[Task statement]:
Output all entries verbatim.

[Extracted material]:
+++
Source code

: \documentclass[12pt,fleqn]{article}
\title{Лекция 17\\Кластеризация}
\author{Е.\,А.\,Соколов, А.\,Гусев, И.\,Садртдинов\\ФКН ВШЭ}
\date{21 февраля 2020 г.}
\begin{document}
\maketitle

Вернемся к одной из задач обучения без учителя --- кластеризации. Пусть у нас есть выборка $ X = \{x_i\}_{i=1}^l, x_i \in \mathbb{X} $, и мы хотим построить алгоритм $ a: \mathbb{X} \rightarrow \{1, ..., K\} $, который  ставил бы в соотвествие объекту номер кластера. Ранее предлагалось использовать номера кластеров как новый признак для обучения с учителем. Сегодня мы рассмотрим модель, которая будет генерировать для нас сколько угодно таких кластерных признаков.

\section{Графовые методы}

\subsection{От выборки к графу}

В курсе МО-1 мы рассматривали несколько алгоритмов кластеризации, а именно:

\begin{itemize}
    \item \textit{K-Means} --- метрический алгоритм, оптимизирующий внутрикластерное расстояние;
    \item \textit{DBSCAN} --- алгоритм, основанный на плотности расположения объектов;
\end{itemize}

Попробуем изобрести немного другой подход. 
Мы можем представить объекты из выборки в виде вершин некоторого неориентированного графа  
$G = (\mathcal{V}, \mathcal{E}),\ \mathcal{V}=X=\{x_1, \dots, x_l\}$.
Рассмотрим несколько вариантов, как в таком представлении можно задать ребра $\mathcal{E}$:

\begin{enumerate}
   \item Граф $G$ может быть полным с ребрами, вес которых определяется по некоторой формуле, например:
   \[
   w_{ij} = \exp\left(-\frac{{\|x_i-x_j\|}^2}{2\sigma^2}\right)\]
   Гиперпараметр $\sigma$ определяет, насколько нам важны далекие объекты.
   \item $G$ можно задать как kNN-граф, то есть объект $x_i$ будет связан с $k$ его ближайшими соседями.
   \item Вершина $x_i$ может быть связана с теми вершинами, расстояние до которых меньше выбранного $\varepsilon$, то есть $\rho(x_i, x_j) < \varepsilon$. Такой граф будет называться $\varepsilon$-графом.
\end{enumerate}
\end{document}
+++
[Answer below]:
Source code

: \documentclass[12pt,fleqn]{article}
\title{Лекция 17\\Кластеризация}
\author{Е.\,А.\,Соколов, А.\,Гусев, И.\,Садртдинов\\ФКН ВШЭ}
\date{21 февраля 2020 г.}
\begin{document}
\maketitle

Вернемся к одной из задач обучения без учителя --- кластеризации. Пусть у нас есть выборка $ X = \{x_i\}_{i=1}^l, x_i \in \mathbb{X} $, и мы хотим построить алгоритм $ a: \mathbb{X} \rightarrow \{1, ..., K\} $, который  ставил бы в соотвествие объекту номер кластера. Ранее предлагалось использовать номера кластеров как новый признак для обучения с учителем. Сегодня мы рассмотрим модель, которая будет генерировать для нас сколько угодно таких кластерных признаков.

\section{Графовые методы}

\subsection{От выборки к графу}

В курсе МО-1 мы рассматривали несколько алгоритмов кластеризации, а именно:

\begin{itemize}
    \item \textit{K-Means} --- метрический алгоритм, оптимизирующий внутрикластерное расстояние;
    \item \textit{DBSCAN} --- алгоритм, основанный на плотности расположения объектов;
\end{itemize}

Попробуем изобрести немного другой подход. 
Мы можем представить объекты из выборки в виде вершин некоторого неориентированного графа  
$G = (\mathcal{V}, \mathcal{E}),\ \mathcal{V}=X=\{x_1, \dots, x_l\}$.
Рассмотрим несколько вариантов, как в таком представлении можно задать ребра $\mathcal{E}$:

\begin{enumerate}
   \item Граф $G$ может быть полным с ребрами, вес которых определяется по некоторой формуле, например:
   \[
   w_{ij} = \exp\left(-\frac{{\|x_i-x_j\|}^2}{2\sigma^2}\right)\]
   Гиперпараметр $\sigma$ определяет, насколько нам важны далекие объекты.
   \item $G$ можно задать как kNN-граф, то есть объект $x_i$ будет связан с $k$ его ближайшими соседями.
   \item Вершина $x_i$ может быть связана с теми вершинами, расстояние до которых меньше выбранного $\varepsilon$, то есть $\rho(x_i, x_j) < \varepsilon$. Такой граф будет называться $\varepsilon$-графом.
\end{enumerate}
\end{document}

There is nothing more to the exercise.